Items listed in a dataset:
>>>

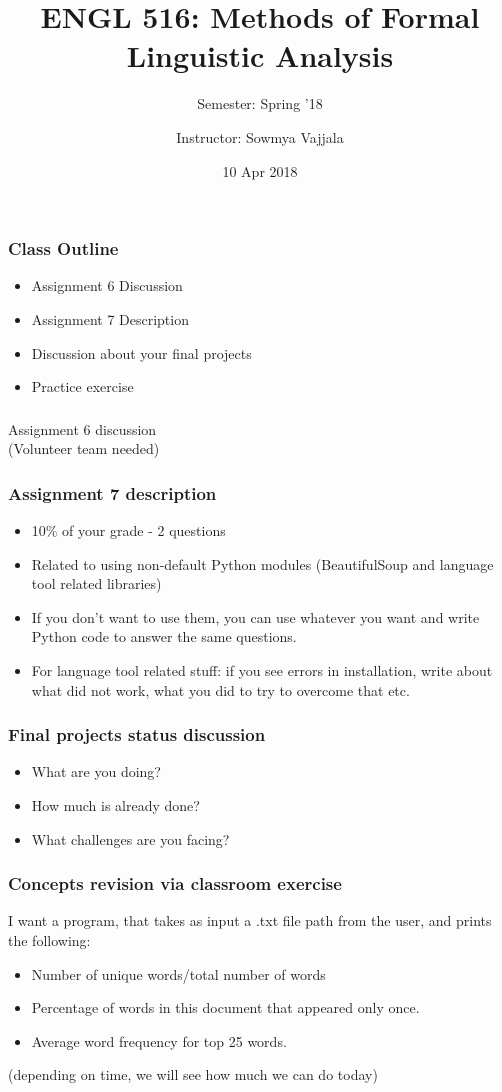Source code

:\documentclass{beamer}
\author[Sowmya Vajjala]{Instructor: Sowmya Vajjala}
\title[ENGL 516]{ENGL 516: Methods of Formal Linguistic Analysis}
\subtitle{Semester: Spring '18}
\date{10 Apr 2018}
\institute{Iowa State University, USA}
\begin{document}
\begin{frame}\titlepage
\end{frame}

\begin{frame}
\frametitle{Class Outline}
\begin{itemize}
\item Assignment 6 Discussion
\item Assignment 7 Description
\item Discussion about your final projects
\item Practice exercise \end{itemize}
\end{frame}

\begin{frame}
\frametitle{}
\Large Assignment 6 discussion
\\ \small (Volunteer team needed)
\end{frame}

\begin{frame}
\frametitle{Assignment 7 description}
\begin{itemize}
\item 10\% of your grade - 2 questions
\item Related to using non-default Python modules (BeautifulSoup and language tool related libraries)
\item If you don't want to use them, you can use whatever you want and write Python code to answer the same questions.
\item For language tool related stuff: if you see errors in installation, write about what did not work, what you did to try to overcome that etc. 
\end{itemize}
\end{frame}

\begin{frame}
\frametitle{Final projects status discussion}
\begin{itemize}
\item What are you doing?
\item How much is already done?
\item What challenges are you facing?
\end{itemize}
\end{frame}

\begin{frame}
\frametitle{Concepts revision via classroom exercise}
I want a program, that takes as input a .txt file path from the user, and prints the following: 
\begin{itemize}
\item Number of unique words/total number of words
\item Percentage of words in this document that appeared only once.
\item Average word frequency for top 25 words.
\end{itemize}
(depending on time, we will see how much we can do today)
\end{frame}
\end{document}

<<<
>>>

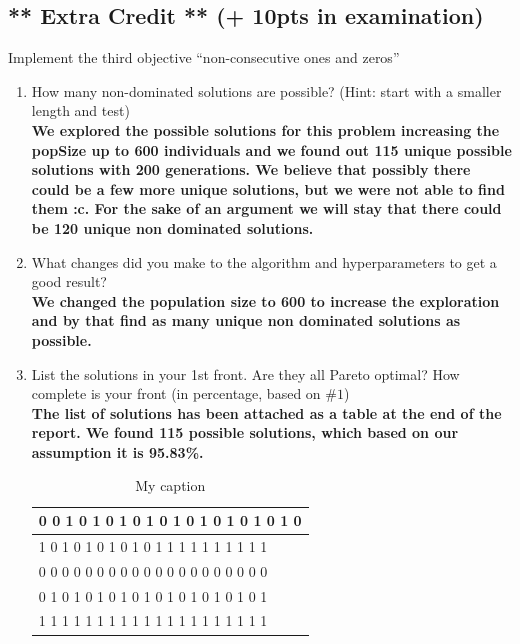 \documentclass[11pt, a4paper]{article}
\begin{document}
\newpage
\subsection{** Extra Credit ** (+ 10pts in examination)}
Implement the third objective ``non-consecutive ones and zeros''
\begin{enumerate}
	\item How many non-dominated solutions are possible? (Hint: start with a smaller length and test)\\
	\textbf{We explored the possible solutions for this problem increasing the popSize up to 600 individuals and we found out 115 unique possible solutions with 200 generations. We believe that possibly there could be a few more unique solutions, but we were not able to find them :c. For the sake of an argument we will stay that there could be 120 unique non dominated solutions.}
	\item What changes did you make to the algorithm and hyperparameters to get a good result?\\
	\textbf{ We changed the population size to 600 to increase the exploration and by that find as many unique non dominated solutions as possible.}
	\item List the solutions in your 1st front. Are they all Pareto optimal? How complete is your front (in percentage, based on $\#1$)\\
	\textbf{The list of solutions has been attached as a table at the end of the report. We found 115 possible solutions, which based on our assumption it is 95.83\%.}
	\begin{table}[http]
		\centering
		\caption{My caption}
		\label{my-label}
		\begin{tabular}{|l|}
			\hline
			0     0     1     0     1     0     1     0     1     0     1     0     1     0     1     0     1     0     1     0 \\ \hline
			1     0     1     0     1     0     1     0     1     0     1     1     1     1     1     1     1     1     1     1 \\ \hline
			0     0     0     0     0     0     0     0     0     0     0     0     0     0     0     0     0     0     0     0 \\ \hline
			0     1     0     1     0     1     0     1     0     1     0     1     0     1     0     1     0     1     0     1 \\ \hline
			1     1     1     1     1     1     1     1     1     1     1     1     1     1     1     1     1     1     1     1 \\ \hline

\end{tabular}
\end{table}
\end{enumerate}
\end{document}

<<<

▸ **What you are asked to do**:
Search the entries for the string "projects". Copy every line that has it.

▸ **Answer to this problem**:
\item Discussion about your final projects
\frametitle{Final projects status discussion}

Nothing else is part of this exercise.